There’s nothing worse than standing at the base of a tree after you’ve hung a set, realizing you forgot to pack a hoist rope or two. Now you’re wondering how you’re going to climb up with your bow and all of your camera gear. I used to bring multiple hoist ropes along, but they’re a pain to wind up and pack neatly in the dark after a long, cold hunt. I’ve found that bringing one forty-foot rope is the most effective method for hoisting your bow and camera gear up the tree.
I like to prep my hoist rope when I hang my mobile stand. Before I climb down, I wrap the rope slightly offset from the middle around a branch and drape both tag ends down to the base of the tree. Once I climb down, I’ll hook my bow to the shortest tag end and the camera equipment to the longest tag end.
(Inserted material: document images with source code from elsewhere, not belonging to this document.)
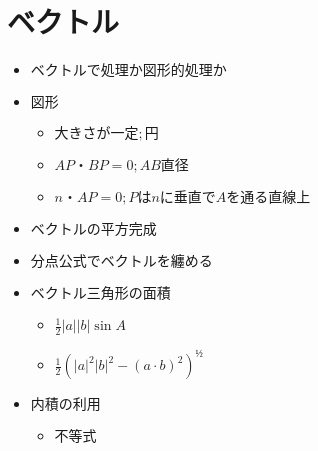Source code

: \documentclass[dvipdfmx,uplatex]{jsarticle}
\begin{document}
\section{ベクトル}
\begin{itemize}
	\item $ ベクトルで処理か図形的処理か$
	\item $ 図形$
	\begin{itemize}
		\item $ 大きさが一定;円$
		\item $ AP・BP = 0 ;AB直径$
		\item $ n・AP = 0 ;Pはnに垂直でAを通る直線上$
	\end{itemize}
	\item $ ベクトルの平方完成$
	\item $ 分点公式でベクトルを纏める$
	\item $ ベクトル三角形の面積$
	\begin{itemize}
		\item $ \frac{1}{2}|a||b| \sin A$
		\item $ \frac{1}{2}(|a|^2|b|^2 - (a \cdot b)^2)^{½}$
	\end{itemize}
	\item $ 内積の利用$
	\begin{itemize}
		\item $ 不等式$
	\end{itemize}
\end{itemize}
\end{document}
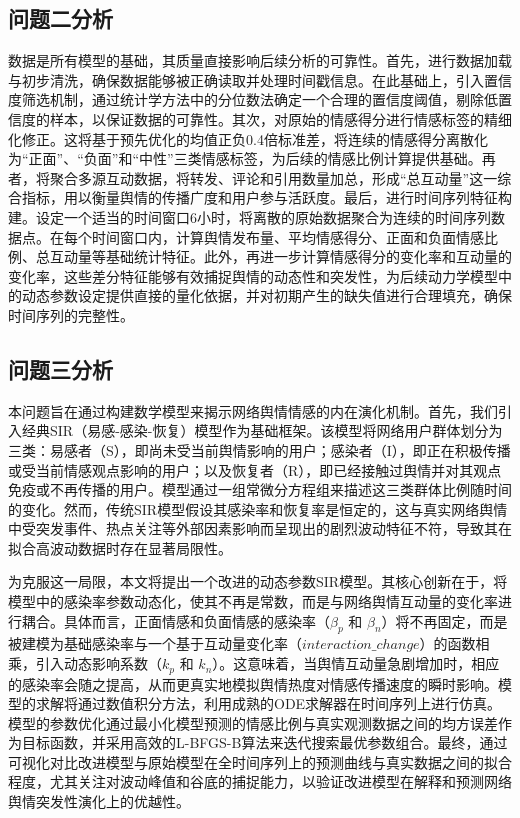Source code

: \documentclass[withoutpreface,bwprint]{cumcmthesis}
\begin{document}
\subsection{问题二分析}	
数据是所有模型的基础，其质量直接影响后续分析的可靠性。首先，进行数据加载与初步清洗，确保数据能够被正确读取并处理时间戳信息。在此基础上，引入置信度筛选机制，通过统计学方法中的分位数法确定一个合理的置信度阈值，剔除低置信度的样本，以保证数据的可靠性。其次，对原始的情感得分进行情感标签的精细化修正。这将基于预先优化的均值正负0.4倍标准差，将连续的情感得分离散化为“正面”、“负面”和“中性”三类情感标签，为后续的情感比例计算提供基础。再者，将聚合多源互动数据，将转发、评论和引用数量加总，形成“总互动量”这一综合指标，用以衡量舆情的传播广度和用户参与活跃度。最后，进行时间序列特征构建。设定一个适当的时间窗口6小时，将离散的原始数据聚合为连续的时间序列数据点。在每个时间窗口内，计算舆情发布量、平均情感得分、正面和负面情感比例、总互动量等基础统计特征。此外，再进一步计算情感得分的变化率和互动量的变化率，这些差分特征能够有效捕捉舆情的动态性和突发性，为后续动力学模型中的动态参数设定提供直接的量化依据，并对初期产生的缺失值进行合理填充，确保时间序列的完整性。

\subsection{问题三分析}
本问题旨在通过构建数学模型来揭示网络舆情情感的内在演化机制。首先，我们引入经典SIR（易感-感染-恢复）模型作为基础框架。该模型将网络用户群体划分为三类：易感者（S），即尚未受当前舆情影响的用户；感染者（I），即正在积极传播或受当前情感观点影响的用户；以及恢复者（R），即已经接触过舆情并对其观点免疫或不再传播的用户。模型通过一组常微分方程组来描述这三类群体比例随时间的变化。然而，传统SIR模型假设其感染率和恢复率是恒定的，这与真实网络舆情中受突发事件、热点关注等外部因素影响而呈现出的剧烈波动特征不符，导致其在拟合高波动数据时存在显著局限性。

为克服这一局限，本文将提出一个改进的动态参数SIR模型。其核心创新在于，将模型中的感染率参数动态化，使其不再是常数，而是与网络舆情互动量的变化率进行耦合。具体而言，正面情感和负面情感的感染率（$\beta_p$ 和 $\beta_n$）将不再固定，而是被建模为基础感染率与一个基于互动量变化率（$interaction\_change$）的函数相乘，引入动态影响系数（$k_p$ 和 $k_n$）。这意味着，当舆情互动量急剧增加时，相应的感染率会随之提高，从而更真实地模拟舆情热度对情感传播速度的瞬时影响。模型的求解将通过数值积分方法，利用成熟的ODE求解器在时间序列上进行仿真。模型的参数优化通过最小化模型预测的情感比例与真实观测数据之间的均方误差作为目标函数，并采用高效的L-BFGS-B算法来迭代搜索最优参数组合。最终，通过可视化对比改进模型与原始模型在全时间序列上的预测曲线与真实数据之间的拟合程度，尤其关注对波动峰值和谷底的捕捉能力，以验证改进模型在解释和预测网络舆情突发性演化上的优越性。
\end{document}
When I climb the tree to sit, I’ll first hoist up the bow and hang it on a hook. Next, I’ll assert the base of my camera arm around the tree. Rather than using the ratchet straps usually provided by camera arm manufacturers, I use a BoatBuckle Pro Series Bow Tie Down with Loop End 1 inch x 36 inch. The strap is completely silent, has a 1,200-pound break strength, & fastens extremely tight to the tree with zero play, which eliminates camera shake. The 36-inch length has only been challenged in one tree in the last few years since I’ve added the strap to my system. It works for nearly any tree you can climb with climbing sticks. Forget about the clicking ratchet straps, use a silent strap like this one and you’ll be a ninja in the woods.